Selon Télé Star, *Star City*, la nouvelle série proposée par Apple TV+, ouvre ses portes sur un univers où des combinaisons rouges, des regards fixant la Lune et des couloirs équipés de micros intrigueurent le spectateur. La question qui se pose immédiatement : cette production, qui évoque un thriller soviétique, est-elle tirée d’une histoire vraie ou n’est-il qu’un scenario original imaginé par ses créateurs ?
Développée comme un spin-off de la célèbre uchronie *For All Mankind*, *Star City* se concentre sur la perspective soviétique de la conquête spatiale. La série relate une période où une base mystérieuse, située aux portes de Moscou, sert de laboratoire pour une aventure spatiale hors normes. Le récit met en scène une lutte entre cosmonautes, ingénieurs, agents du KGB et la volonté soviétique d’envoyer la première femme sur la Lune. Une idée si crédible qu’elle alimente la curiosité : dans quelle mesure cette fiction se rapproche-t-elle de la réalité historique ?

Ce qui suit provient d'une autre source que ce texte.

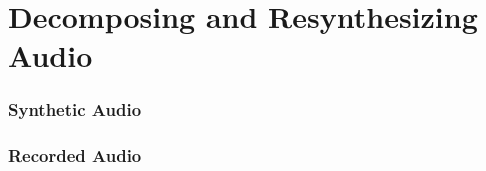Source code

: \chapter{Decomposing and Resynthesizing Audio}


\subsection{Synthetic Audio}

\subsection{Recorded Audio}

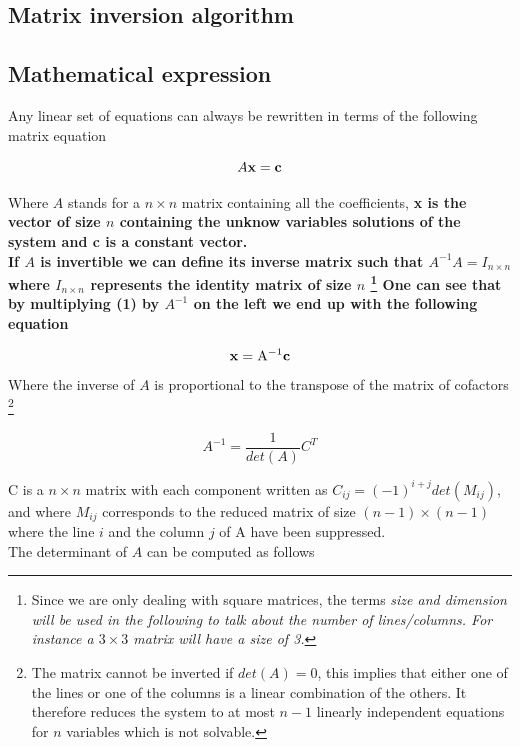 \documentclass[10 pt]{article}
\begin{document}
\begin{multicols}{2}

\section{Matrix inversion algorithm} 

\subsection{Mathematical expression} 

Any linear set of equations can always be rewritten in terms of the following matrix equation

\begin{equation}\label{eq:1}
A \bf x \rm= \bf c
\end{equation}

Where $A$ stands for a  $n \times n$  matrix containing all the coefficients, \bf x \rm is the vector of size $n$ containing the unknow variables solutions of the system and \bf c \rm  is a constant vector. 
\\If $A$ is invertible we can define its inverse matrix such that $A^{-1} A = I_{n\times n}$ where $I_{n\times n}$  represents the identity matrix of size $n$ \footnote{Since we are only dealing with square matrices, the terms \it size \rm and \it dimension \rm will be used in the following to talk about the number of lines/columns. For instance a $3\times 3$ matrix will have a size of 3.}
One can see that by multiplying (1) by $A^{-1}$ on the left we end up with the following equation

\begin{equation}
\bf x \rm = A^{-1}  \bf c
\end{equation}
Where the inverse of $A$ is proportional to the transpose of the matrix of cofactors
\footnote{The matrix cannot be inverted if $det(A) = 0$, this implies that either one of the lines or one of the columns is a linear combination of the others. It therefore reduces the system to at most $n-1$ linearly independent equations for $n$ variables which is not solvable.}

\begin{equation}
A^{-1} = \frac{1}{det(A)} C^{T}
\end{equation}

C is a $n \times n$ matrix with each component written as $C_{ij} = (-1)^{i+j} det(M_{ij})$, and where $M_{ij}$ corresponds to the reduced matrix of size $(n-1) \times (n-1)$ where the line $i$ and the column $j$ of A have been suppressed.
\\The determinant of $A$ can be computed as follows


\end{multicols}
\end{document}
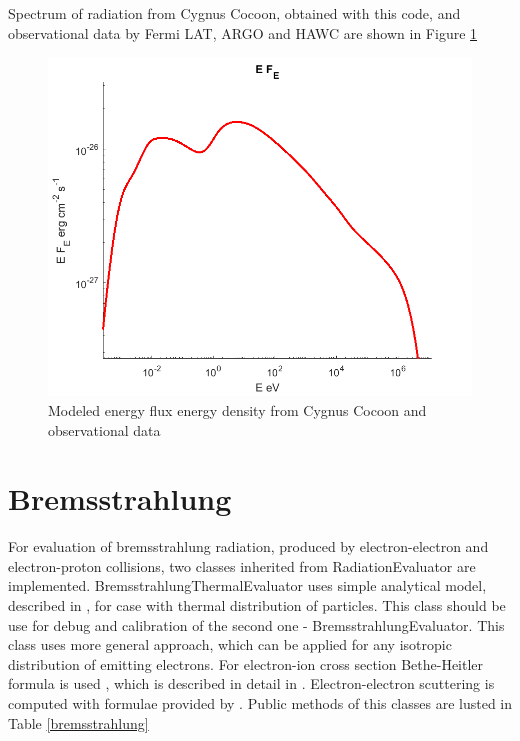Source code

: Spectrum of radiation from Cygnus Cocoon, obtained with this code, and observational data by Fermi LAT, ARGO and HAWC \cite{Ackermann2011, Bartoli2014, Abeysekara2021} are shown in Figure \ref{pion}
\begin{figure}
	\centering
	\includegraphics[width=12.5 cm]{./fig/compton.png} 
	\caption{Modeled energy flux energy density from Cygnus Cocoon and observational data}
	\label{pion}
\end{figure}

\section{Bremsstrahlung}

For evaluation of bremsstrahlung radiation, produced by electron-electron and electron-proton collisions, two classes inherited from RadiationEvaluator are implemented. BremsstrahlungThermalEvaluator uses simple analytical model, described in \cite{Rybicki}, for case with thermal distribution of particles. This class should be use for debug and calibration of the second one - BremsstrahlungEvaluator. This class uses more general approach, which can be applied for any isotropic distribution of emitting electrons. For electron-ion cross section Bethe-Heitler formula is used \cite{BetheHeitler}, which is described in detail in \cite{JauchRohrlich}. Electron-electron scuttering is computed with formulae provided by \cite{Baring1999}. Public methods of this classes are lusted in Table \ref{bremsstrahlung}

*Star City* sur Apple TV+ : une relecture de la conquête lunaire
Historiquement, ce sont les Américains qui ont eu l’honneur de poser le premier homme sur la Lune, le 21 juillet 1969, dans le cadre du programme Apollo. Cependant, dans l’univers de *For All Mankind* et de *Star City*, l’URSS aurait pris de l’avance en faisant atterrir le cosmonaute Alexeï Léonov, un véritable personnage dont la mission a réellement marqué l’histoire du spatial soviétique. La série pousse plus loin en imaginant une mission pilotée par l’Union soviétique pour envoyer la première femme sur la Lune, un scénario encore jamais réalisé dans la réalité.
Les créateurs de la série, Ben Nedivi et Matt Wolpert, ne dissimulent pas leur choix d’une approche uchronique. Wolpert précise que leur ambition était de faire de cette série une œuvre indépendante, qui ne se limite pas à être une simple extension de *For All Mankind*. Il insiste sur le fait que leur objectif était de raconter une autre histoire dans cet univers, sans faire simplement intervenir des personnages déjà évoqués dans la série mère. Il s’agirait donc davantage d’un « compagnon » que d’un spin-off traditionnel.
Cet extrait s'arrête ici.